The key finding from Wave One was that standards need to be sector specific. The findings from analysis of the textile and apparel industry showed the importance of being able to verify that material such as cotton or synthetic fibre was sourced from provably sustainable sources. This is likely to be replicated in other sectors as well but with completely different sets of data.
"There are different standards because what is relevant for the textile and apparel sector is not necessarily relevant for the auto sector. There have to be different standards," says Sadarangani. "And because these standards differ from sector to sector, the standards are not consistent, and there are a multitude of them. As part of Wave Two, ICC is looking to put in place a database of various standards that are relevant to different sectors, which could be a very useful repository."
Data and Automation
The two key elements of the application of these new standards to supply chains are the external validation of sustainability and socio-economic claims, and also being able to automate this data. Companies are looking at the best ways to embed both in their operations, firstly by identifying the external accreditation and validation providers that are most relevant to the sector in which they operate, and secondly by including that data into their technology stack. This will be necessary for accessing the increasingly digitised trade finance ecosystems that banks are deploying.
"It is very early days to take a call as to whether or not this is scalable, but the ambition is certainly there," says Sadarangani. "To make this really, truly scalable, it's got to be completely automated to allow straight through processing."
Tying sustainability and social standards to the provision of finance is not new.

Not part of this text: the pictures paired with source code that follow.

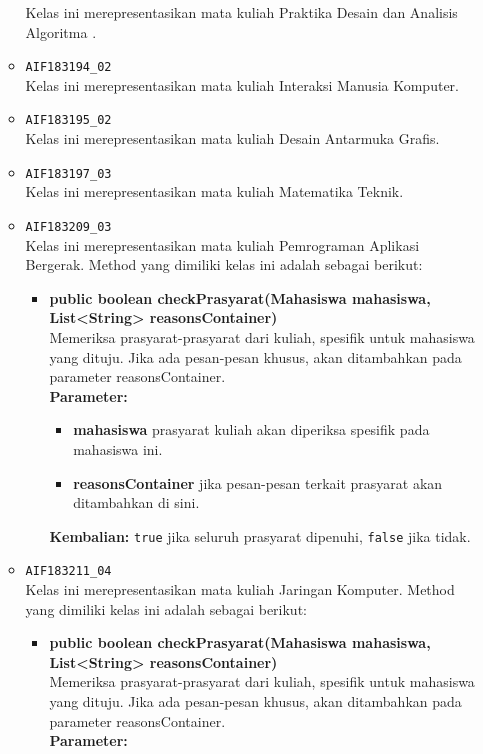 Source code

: \begin{enumerate}
\begin{itemize}
		Kelas ini merepresentasikan mata kuliah Praktika Desain dan Analisis Algoritma .
		\item \texttt{AIF183194\_02} \\
		Kelas ini merepresentasikan mata kuliah Interaksi Manusia Komputer.
		\item \texttt{AIF183195\_02} \\
		Kelas ini merepresentasikan mata kuliah Desain Antarmuka Grafis.
		\item \texttt{AIF183197\_03} \\
		Kelas ini merepresentasikan mata kuliah Matematika Teknik.
		\item \texttt{AIF183209\_03} \\
		Kelas ini merepresentasikan mata kuliah Pemrograman Aplikasi Bergerak. Method yang dimiliki kelas ini adalah sebagai berikut: 
		\begin{itemize}
			\item \textbf{public boolean checkPrasyarat(Mahasiswa mahasiswa, List<String> reasonsContainer)}\\
			Memeriksa prasyarat-prasyarat dari kuliah, spesifik untuk mahasiswa yang dituju. Jika ada pesan-pesan khusus, akan ditambahkan pada parameter reasonsContainer.\\
			\textbf{Parameter:}
			\begin{itemize}
				\item \textbf{mahasiswa} prasyarat kuliah akan diperiksa spesifik pada mahasiswa ini.
				\item \textbf{reasonsContainer} jika pesan-pesan terkait prasyarat akan ditambahkan di sini.
			\end{itemize}
			\textbf{Kembalian:} \texttt{true} jika seluruh prasyarat dipenuhi, \texttt{false} jika tidak.
		\end{itemize}
		\item \texttt{AIF183211\_04} \\
		Kelas ini merepresentasikan mata kuliah Jaringan Komputer. Method yang dimiliki kelas ini adalah sebagai berikut: 
		\begin{itemize}
			\item \textbf{public boolean checkPrasyarat(Mahasiswa mahasiswa, List<String> reasonsContainer)}\\
			Memeriksa prasyarat-prasyarat dari kuliah, spesifik untuk mahasiswa yang dituju. Jika ada pesan-pesan khusus, akan ditambahkan pada parameter reasonsContainer.\\
			\textbf{Parameter:}
			\begin{itemize}

\end{itemize}
\end{itemize}
\end{itemize}
\end{enumerate}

They exist in many corners of the market, such as the Equator Principles for project finance or the Green Bond Principles for the capital markets. Bringing them to bear in the global trade finance market is ambitious, given the greater volume and complexity of participants and transactions.
But arguably, they can have a greater impact given how important trade is to the global economy and a major role in global emissions. Trade finance is also more than just the provision of finance. The use of contingent solutions, such as guarantees and letters of credit, are integral to trade finance. These contingent products are now included in the Green Loan Principles2 as managed by a working group comprising the Loan Market Association, the Loan Syndications and Trading Association, and the Asia Pacific Loan Market Association. The inclusion of contingent products will further expand the reach of the new sustainable trade standards.
It is the first time that the industry is developing principles for sustainable trade. HSBC is working closely with the industry to help shape these standards.